Considérese, por ejemplo, el caso de los habitantes de ciudades cisjordanas como Nablús o Hebrón. La primera vive cercada de modo prácticamente permanente por el ejército israelí, que controla sus entradas y salidas desde hace 7 años; la segunda tiene en el corazón de su ciudad vieja un asentamiento de colonos israelíes defendidos por el Tsahal. Rara es la noche en que Nablus no recibe una incursión militar israelí en su medina, el centro antiguo de la ciudad, y ningún habitante de ese barrio (militante o civil, adulto o niño, mujer u hombre) puede acostarse sin el temor de que en cualquier momento puedan entrar en su casa los soldados israelíes. Los habitantes de Hebrón ven como los colonos radicales atacan sus casas, coches y a ellos mismos, pero no pueden responder o defenderse a causa de la protección que les brinda el ejército ocupante. Un tendero de una de las dos ciudades puede levantarse una mañana y encontrarse que su negocio ha sido clausurado y su propiedad ha sido confiscada por el ejército ocupante.
En los últimos tiempos Gaza se ha convertido en otra representación, distinta y más sangrienta, de esa inseguridad total: sus habitantes, atrapados en un territorio del que no pueden salir, están sometidos a un auténtico asedio, a la vez que son vulnerables a ataques mortíferos cuyos objetivos son designados por Israel, sin que nadie pueda verificar si representan o no una amenaza.
Ni así, sin embargo, ha conseguido Israel asegurarse la seguridad absoluta. A pesar de operaciones con altísimo coste humano, de asedios y muros, de condiciones draconianas impuestas a poblaciones enteras, los israelíes simplemente han cambiado de protagonistas en sus pesadillas. Ni los ejércitos árabes con armamento soviético, ni los secuestradores de aviones y barcos, ni los suicidas dispuestos a morir matando con bombas en sus cuerpos, ni los misiles y cohetes caídos del cielo doblegaron la voluntad israelí. Sin embargo, cada vez que una amenaza ha sido conjurada, aparece otro horizonte inquietante. Las medidas de seguridad israelíes son el caldo de cultivo de nuevos odios y nuevas conjuras, y no cabe esperar que la operación en Gaza vaya a ser una excepción. Si un solo cohete sale de la Franja una vez acabada la incursión, la operación habrá fracasado, tal y como ha reconocido el propio Ehud Olmert, pero nada garantiza además que no aparezca una nueva amenaza, aún más inquietante.

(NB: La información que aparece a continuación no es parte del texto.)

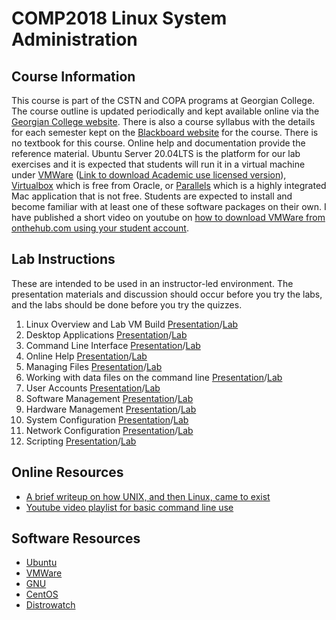 # COMP2018 Linux System Administration

## Course Information
This course is part of the CSTN and COPA programs at Georgian College. The course outline is updated periodically and kept available online via the [Georgian College website](https://georgiancollege.ca). There is also a course syllabus with the details for each semester kept on the [Blackboard website](https://gc.blackboard.com) for the course.
There is no textbook for this course. Online help and documentation provide the reference material.
Ubuntu Server 20.04LTS is the platform for our lab exercises and it is expected that students will run it in a virtual machine under [VMWare](https://vmware.com) ([Link to download Academic use licensed version](https://onthehub.com)), [Virtualbox](https://www.virtualbox.org) which is free from Oracle, or [Parallels](https://parallels.com) which is a highly integrated Mac application that is not free. Students are expected to install and become familiar with at least one of these software packages on their own. I have published a short video on youtube on [how to download VMWare from onthehub.com using your student account](https://youtu.be/z__OjayPFXA).


## Lab Instructions

These are intended to be used in an instructor-led environment. The presentation materials and discussion should occur before you try the labs, and the labs should be done before you try the quizzes.

1. Linux Overview and Lab VM Build [Presentation](Presentations/COMP2018-01-Overview.pdf)/[Lab](Labs/Lab01-BuildVM.html)
1. Desktop Applications [Presentation](Presentations/COMP2018-02-AppsLicensing.pdf)/[Lab](Labs/Lab02-Apps.html)
1. Command Line Interface [Presentation](Presentations/COMP2018-03-CLI.pdf)/[Lab](Labs/Lab03-CLI.html)
1. Online Help [Presentation](Presentations/COMP2018-04-Docs.pdf)/[Lab](Labs/Lab04-Help.html)
1. Managing Files [Presentation](Presentations/COMP2018-05-Files.pdf)/[Lab](Labs/Lab05-FileMgmt.html)
1. Working with data files on the command line [Presentation](Presentations/COMP2018-06-FileData.pdf)/[Lab](Labs/Lab06-FileData.html)
1. User Accounts [Presentation](Presentations/COMP2018-07-AccessControl.pdf)/[Lab](Labs/Lab07-Users.html)
1. Software Management [Presentation](Presentations/COMP2018-08-Software.pdf)/[Lab](Labs/Lab08-Software.html)
1. Hardware Management [Presentation](Presentations/COMP2018-09-Hardware.pdf)/[Lab](Labs/Lab09-Hardware.html)
1. System Configuration [Presentation](Presentations/COMP2018-10-SystemConfig.pdf)/[Lab](Labs/Lab10-SystemConfig.html)
1. Network Configuration [Presentation](Presentations/COMP2018-11-NetworkConfig.pdf)/[Lab](Labs/Lab11-NetworkConfig.html)
1. Scripting [Presentation](Presentations/COMP2018-12-Scripting.pdf)/[Lab](Labs/Lab12-Scripting.html)

## Online Resources
* [A brief writeup on how UNIX, and then Linux, came to exist](https://arstechnica.com/gadgets/2019/08/unix-at-50-it-starts-with-a-mainframe-a-gator-and-three-dedicated-researchers)
* [Youtube video playlist for basic command line use](https://www.youtube.com/playlist?list=PLTGb7Fhy-jx_z9CMD8Vb0uVXYjlWXJirn)

## Software Resources
* [Ubuntu](https://ubuntu.com)
* [VMWare](https://vmware.com)
* [GNU](https://gnu.org)
* [CentOS](https://centos.org)
* [Distrowatch](https://distrowatch.com)

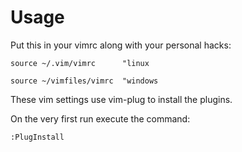 # Usage
Put this in your vimrc along with your personal hacks:

`source ~/.vim/vimrc      "linux`

`source ~/vimfiles/vimrc  "windows`

These vim settings use vim-plug to install the plugins.

On the very first run execute the command:

`:PlugInstall`

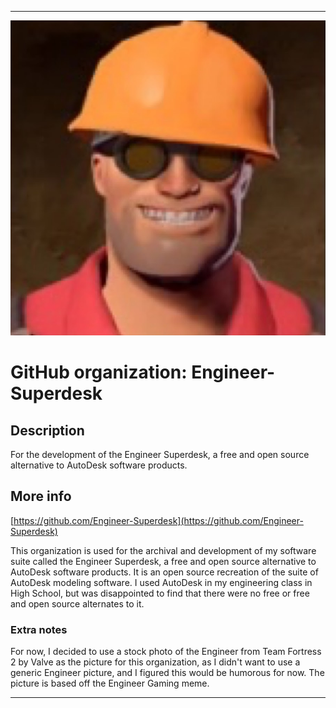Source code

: 
***

![EngineerGaming.jpeg failed to load. The file may be missing or corrupt. Check the file path for errors first.](/AdditionalInfo/1/Engineer-Superdesk/EngineerGaming.jpeg)

# GitHub organization: Engineer-Superdesk

## Description

For the development of the Engineer Superdesk, a free and open source alternative to AutoDesk software products.

## More info

[https://github.com/Engineer-Superdesk](https://github.com/Engineer-Superdesk)

This organization is used for the archival and development of my software suite called the Engineer Superdesk, a free and open source alternative to AutoDesk software products. It is an open source recreation of the suite of AutoDesk modeling software. I used AutoDesk in my engineering class in High School, but was disappointed to find that there were no free or free and open source alternates to it.

### Extra notes

For now, I decided to use a stock photo of the Engineer from Team Fortress 2 by Valve as the picture for this organization, as I didn't want to use a generic Engineer picture, and I figured this would be humorous for now. The picture is based off the Engineer Gaming meme.

***
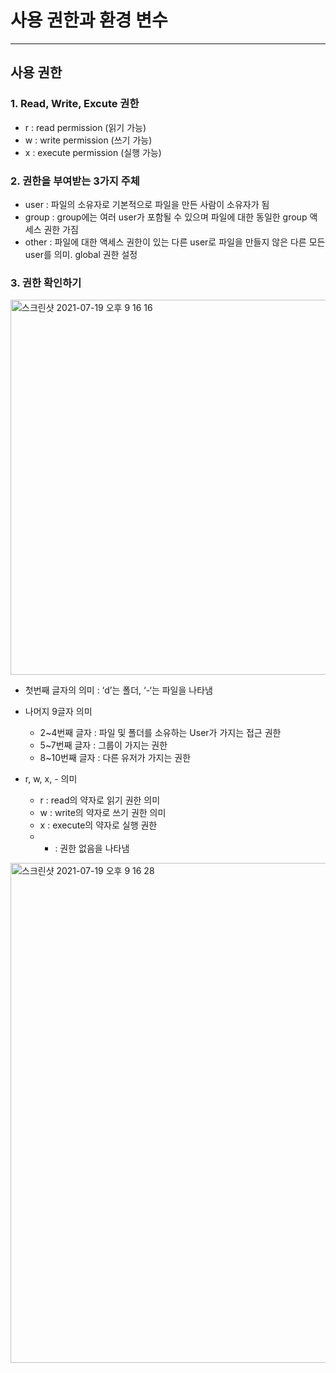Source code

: # 사용 권한과 환경 변수

***

## 사용 권한

### 1. Read, Write, Excute 권한
- r : read permission (읽기 가능)
- w : write permission (쓰기 가능)
- x : execute permission (실행 가능)

### 2. 권한을 부여받는 3가지 주체
- user : 파일의 소유자로 기본적으로 파일을 만든 사람이 소유자가 됨
- group : group에는 여러 user가 포함될 수 있으며 파일에 대한 동일한 group 액세스 권한 가짐
- other : 파일에 대한 액세스 권한이 있는 다른 user로 파일을 만들지 않은 다른 모든 user를 의미. global 권한 설정

### 3. 권한 확인하기

<img width="600" alt="스크린샷 2021-07-19 오후 9 16 16" src="https://user-images.githubusercontent.com/80403988/126158914-78033acb-d48f-41e3-a239-2cd42dadc810.png">

- 첫번째 글자의 의미 : ‘d’는 폴더, ‘-‘는 파일을 나타냄

- 나머지 9글자 의미
  - 2~4번째 글자 : 파일 및 폴더를 소유하는 User가 가지는 접근 권한
  - 5~7번째 글자 : 그룹이 가지는 권한
  - 8~10번째 글자 : 다른 유저가 가지는 권한

- r, w, x, - 의미
  - r : read의 약자로 읽기 권한 의미
  - w : write의 약자로 쓰기 권한 의미
  - x : execute의 약자로 실행 권한
  - - : 권한 없음을 나타냄

<img width="800" alt="스크린샷 2021-07-19 오후 9 16 28" src="https://user-images.githubusercontent.com/80403988/126158936-cff3d223-32dc-4ae1-b8e3-e63052822dbc.png">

En algún momento sería de esperar que los amigos de Israel (entre los que nadie, y sobretodo los propios israelíes, debería dudar que se encuentra la Unión Europea) sean capaces de hacerle comprender a sus líderes que la salida al dilema de seguridad no se encuentra en esa carrera enloquecida hacia lo absoluto – la inseguridad absoluta que representa para los palestinos la búsqueda israelí de una patria segura – sino en cambiar la premisa básica que nos lleva al dilema: la del enfrentamiento radical y necesario. La política de seguridad basada en la disuasión y el uso más o menos selectivo de la fuerza ha demostrado sus límites de forma sobrada. El absurdo tan patente de tener como objetivo la desaparición de Israel, que deslegitima automáticamente los objetivos y declaraciones de estados como Irán y grupos como Hamas por ser poco menos que una invitación del genocidio, no puede ser contestado con una no menos absurda insistencia en una sumisión total e incondicional de los palestinos y otros árabes y musulmanes a la definición unilateral israelí de las condiciones para su total seguridad. Por eso es imprescindible la negociación de buena fe, sin descartar interlocutores. Tarde o temprano, Israel tendrá que hablar, directa o indirectamente, con Hamas y con Irán, algo que no parece tan impensable como lo parecía no hace tanto tiempo el que lo hiciese con la OLP o con Siria. Tarde o temprano, sin embargo, no es una disyuntiva irrelevante. Cuando hay tanto sufrimiento de por medio, retrasar lo obvio es más que irresponsable: es cruel y aumenta, lejos de disminuir, los riesgos para Israel.